Reported: 2016-11-29 06:43 UTC by Eli Barzilay
Modified: 2019-03-20 11:38 UTC
See Also:
GNOME target: ---
GNOME version: ---



Description Eli Barzilay 2016-11-29 06:43:37 UTC
The cleanup functionality in /var/tmp seems to happily step into networked FSs
that happen to be there.  In my case, I've had an sshfs mount of my home
directory on a different machine, and the next morning I woke up to a
dysfunctional machine since large parts of my home directory just vanished.

(I have intentionally set the severity field to "critical", since this can be
a potential disaster to more people.)
Comment 1 André Klapper 2016-11-29 09:43:40 UTC
Please provide more information about your setup and why you'd mount a /home directory in /var/tmp.
Comment 2 Eli Barzilay 2016-11-29 14:19:27 UTC
1. I have the version that is currently shipping with Fedora 25, without
   any additional customizations or tweaks.  RPM says:

       Name        : gnome-settings-daemon
       Version     : 3.22.1
       Release     : 1.fc25
       Architecture: x86_64
       Install Date: Tue 15 Nov 2016 04:34:09 PM EST
       [...]
       Source RPM  : gnome-settings-daemon-3.22.1-1.fc25.src.rpm
       Build Date  : Wed 12 Oct 2016 03:00:31 PM EDT
       [...]

2. I had a temporary job to do with two machines.  A temporary sshfs
   mount is very convenient for that kind of thing.  /var/tmp (or /tmp)
   sound like a perfectly fine place for a temporary mount.

3. Actually, scratch #2: the reason I did it is irrelevant; the
   disaster that followed is a good reason.  To elaborate on this:

   Implicit in the "why you'd [...]" question is a claim that "it might
   be reasonable to enter it while cleaning up old tmp files" -- and I
   claim that this is completely and utterly unreasonable.  Considering
   the question of whether it is a good thing to do or not:

   a. `systemd-tmpfiles --cleanup` does not go into network mounts.
      Other & older tmp cleaners (eg, tmpwatch, tmpreaper) would also
      never descend into a different filesystem.

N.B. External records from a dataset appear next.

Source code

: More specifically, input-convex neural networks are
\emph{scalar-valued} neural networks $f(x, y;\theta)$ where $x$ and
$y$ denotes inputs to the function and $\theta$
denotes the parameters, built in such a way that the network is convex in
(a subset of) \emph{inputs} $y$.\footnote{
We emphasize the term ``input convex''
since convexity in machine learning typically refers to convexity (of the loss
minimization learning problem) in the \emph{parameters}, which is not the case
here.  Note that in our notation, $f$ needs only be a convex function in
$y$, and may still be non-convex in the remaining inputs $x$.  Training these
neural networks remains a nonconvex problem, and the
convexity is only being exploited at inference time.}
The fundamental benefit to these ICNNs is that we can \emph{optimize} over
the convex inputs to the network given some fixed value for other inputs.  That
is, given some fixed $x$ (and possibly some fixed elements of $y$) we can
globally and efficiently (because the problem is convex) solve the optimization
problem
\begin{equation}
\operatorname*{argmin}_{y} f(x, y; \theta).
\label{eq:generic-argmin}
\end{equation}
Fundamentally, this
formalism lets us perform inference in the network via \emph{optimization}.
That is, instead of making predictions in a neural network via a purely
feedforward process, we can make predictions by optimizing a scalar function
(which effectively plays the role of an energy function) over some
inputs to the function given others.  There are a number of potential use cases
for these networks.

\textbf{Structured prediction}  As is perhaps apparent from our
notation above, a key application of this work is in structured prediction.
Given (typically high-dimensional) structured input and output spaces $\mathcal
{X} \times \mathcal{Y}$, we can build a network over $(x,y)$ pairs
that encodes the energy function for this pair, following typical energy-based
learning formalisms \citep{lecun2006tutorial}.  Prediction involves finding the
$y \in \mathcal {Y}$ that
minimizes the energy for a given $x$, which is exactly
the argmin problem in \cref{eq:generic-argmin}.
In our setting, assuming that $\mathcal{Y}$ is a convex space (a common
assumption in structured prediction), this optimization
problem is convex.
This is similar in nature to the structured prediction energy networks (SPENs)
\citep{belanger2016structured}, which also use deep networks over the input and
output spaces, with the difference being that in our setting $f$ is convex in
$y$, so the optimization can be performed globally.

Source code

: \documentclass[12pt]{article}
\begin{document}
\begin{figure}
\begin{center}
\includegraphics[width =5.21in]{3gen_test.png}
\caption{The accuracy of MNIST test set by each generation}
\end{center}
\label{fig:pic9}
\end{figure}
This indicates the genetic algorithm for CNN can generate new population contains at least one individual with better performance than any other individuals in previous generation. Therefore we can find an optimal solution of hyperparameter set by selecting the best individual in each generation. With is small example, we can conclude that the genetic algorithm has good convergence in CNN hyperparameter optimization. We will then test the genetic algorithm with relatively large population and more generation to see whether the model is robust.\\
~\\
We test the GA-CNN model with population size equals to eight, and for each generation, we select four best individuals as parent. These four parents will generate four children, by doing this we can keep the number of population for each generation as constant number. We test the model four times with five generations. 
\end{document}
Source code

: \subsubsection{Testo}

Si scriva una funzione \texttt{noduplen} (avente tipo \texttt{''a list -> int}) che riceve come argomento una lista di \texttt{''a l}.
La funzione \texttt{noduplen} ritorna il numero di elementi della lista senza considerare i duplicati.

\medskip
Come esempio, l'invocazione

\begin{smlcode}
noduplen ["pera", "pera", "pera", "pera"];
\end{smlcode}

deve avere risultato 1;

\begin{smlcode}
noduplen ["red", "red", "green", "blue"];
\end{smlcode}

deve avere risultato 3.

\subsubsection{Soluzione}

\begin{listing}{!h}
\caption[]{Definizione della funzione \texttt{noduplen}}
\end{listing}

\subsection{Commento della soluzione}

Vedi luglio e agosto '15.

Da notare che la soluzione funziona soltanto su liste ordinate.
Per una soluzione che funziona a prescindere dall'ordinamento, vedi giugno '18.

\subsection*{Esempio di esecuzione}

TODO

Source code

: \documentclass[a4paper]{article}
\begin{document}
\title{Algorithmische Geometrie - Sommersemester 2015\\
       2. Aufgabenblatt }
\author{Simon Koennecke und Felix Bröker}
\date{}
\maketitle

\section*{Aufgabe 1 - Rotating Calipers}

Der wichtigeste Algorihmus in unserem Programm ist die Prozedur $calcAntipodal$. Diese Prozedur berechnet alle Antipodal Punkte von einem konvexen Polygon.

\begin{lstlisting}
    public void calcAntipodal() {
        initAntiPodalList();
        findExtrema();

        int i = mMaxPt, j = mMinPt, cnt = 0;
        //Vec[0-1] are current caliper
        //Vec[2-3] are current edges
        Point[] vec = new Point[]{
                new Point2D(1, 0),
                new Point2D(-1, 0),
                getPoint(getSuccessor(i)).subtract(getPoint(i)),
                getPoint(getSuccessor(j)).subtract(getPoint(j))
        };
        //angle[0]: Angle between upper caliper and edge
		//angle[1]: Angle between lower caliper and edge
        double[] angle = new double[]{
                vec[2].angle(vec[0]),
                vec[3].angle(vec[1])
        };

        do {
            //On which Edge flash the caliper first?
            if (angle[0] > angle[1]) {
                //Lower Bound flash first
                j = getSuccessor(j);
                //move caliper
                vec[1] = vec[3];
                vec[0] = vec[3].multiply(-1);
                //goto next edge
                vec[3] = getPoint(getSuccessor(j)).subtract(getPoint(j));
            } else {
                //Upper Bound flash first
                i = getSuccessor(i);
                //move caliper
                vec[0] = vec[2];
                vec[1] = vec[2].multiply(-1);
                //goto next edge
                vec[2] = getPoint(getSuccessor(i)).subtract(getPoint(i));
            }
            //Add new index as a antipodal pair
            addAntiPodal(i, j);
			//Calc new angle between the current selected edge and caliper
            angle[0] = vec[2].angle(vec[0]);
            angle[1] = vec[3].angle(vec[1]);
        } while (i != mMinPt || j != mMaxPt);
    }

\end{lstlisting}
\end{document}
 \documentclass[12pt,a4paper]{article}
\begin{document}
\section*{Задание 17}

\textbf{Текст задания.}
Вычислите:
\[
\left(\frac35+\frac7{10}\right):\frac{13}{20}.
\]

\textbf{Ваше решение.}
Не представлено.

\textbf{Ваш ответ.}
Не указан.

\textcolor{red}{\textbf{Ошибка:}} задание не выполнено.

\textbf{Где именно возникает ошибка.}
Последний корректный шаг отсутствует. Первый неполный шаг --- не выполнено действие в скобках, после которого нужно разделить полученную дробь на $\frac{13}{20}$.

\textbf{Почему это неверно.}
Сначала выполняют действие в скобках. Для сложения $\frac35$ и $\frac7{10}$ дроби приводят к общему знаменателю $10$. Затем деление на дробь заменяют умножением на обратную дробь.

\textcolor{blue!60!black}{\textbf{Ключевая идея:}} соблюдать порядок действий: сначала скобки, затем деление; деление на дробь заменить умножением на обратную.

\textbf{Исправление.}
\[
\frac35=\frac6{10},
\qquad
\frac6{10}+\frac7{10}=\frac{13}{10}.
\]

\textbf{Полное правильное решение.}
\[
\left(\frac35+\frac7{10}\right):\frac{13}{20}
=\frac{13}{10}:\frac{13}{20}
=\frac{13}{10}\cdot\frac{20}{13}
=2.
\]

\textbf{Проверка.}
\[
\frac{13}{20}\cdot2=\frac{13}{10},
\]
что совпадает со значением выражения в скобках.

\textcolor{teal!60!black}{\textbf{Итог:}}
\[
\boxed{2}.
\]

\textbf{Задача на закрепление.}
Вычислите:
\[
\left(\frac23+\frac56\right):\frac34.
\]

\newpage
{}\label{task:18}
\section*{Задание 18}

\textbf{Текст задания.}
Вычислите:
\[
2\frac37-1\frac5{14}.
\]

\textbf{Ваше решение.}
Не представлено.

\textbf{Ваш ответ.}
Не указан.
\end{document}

   b. The question of whether files should be cleaned up or not is a
      question about *local* disk mount policy only, and should never
      apply to mounts that are *inside* the directory.  For example, had
      I mounted /var/tmp *itself* as an sshfs, I wouldn't be surprised
      if it'd be subject to the policies that usually govern /var/tmp;
      but that was not the case.

   Given both points, I think that it's the gnome-settings-daemon's
   developers responsibility to demonstrate a valid reason to *do*
   descend into foreign mounts: both logically (to counter (b)), and
   concretely (to counter (a)): find the reason all of these tmp
   cleaners avoid mounts, and explicitly decide why that reason is no
   longer valid.

4. As a side-note, these older tmp cleaners also all avoid following
   symlinks.  If anyone would have done the common sense thing of
   looking up behaviors of existing cleaners, gnome-settings-daemon
   would have not followed symlinks as well, avoiding a similarly
   catastrophic bug that was filed about two years ago (730223 and
   737079).

5. To clarify, in my case "disaster" refers to the fact that I spent
   pretty much all of a very long weekend recovering files.  (Actually,
   recovering was easy, reconstructing proper selinux contexts took
   days.)  Note that similar language was used in the earlier symlink
   bug.  The bottom line: PEOPLE LOSE DATA, which should not happen
   unintentionally.  It baffles me that a reaction to such a bug report
   is "why did you do that?".

6. Yet another side-note related to all of this.  One thing that I noted
   that gnome-settings-daemon does differently than previous tmp
   cleaners is that it uses mtime/atime to determine when files should
   be deleted, but it doesn't use ctime.  AFAICT, this can lead to
   similarly amusing situations in which I unpack some old tgz archive
   in /var/tmp to look at its contents, and immediately have files
   disappear from it.  This should be fixed too.
Comment 3 GNOME Infrastructure Team 2019-03-20 11:38:42 UTC
-- GitLab Migration Automatic Message --

This bug has been migrated to GNOME's GitLab instance and has been closed from further activity.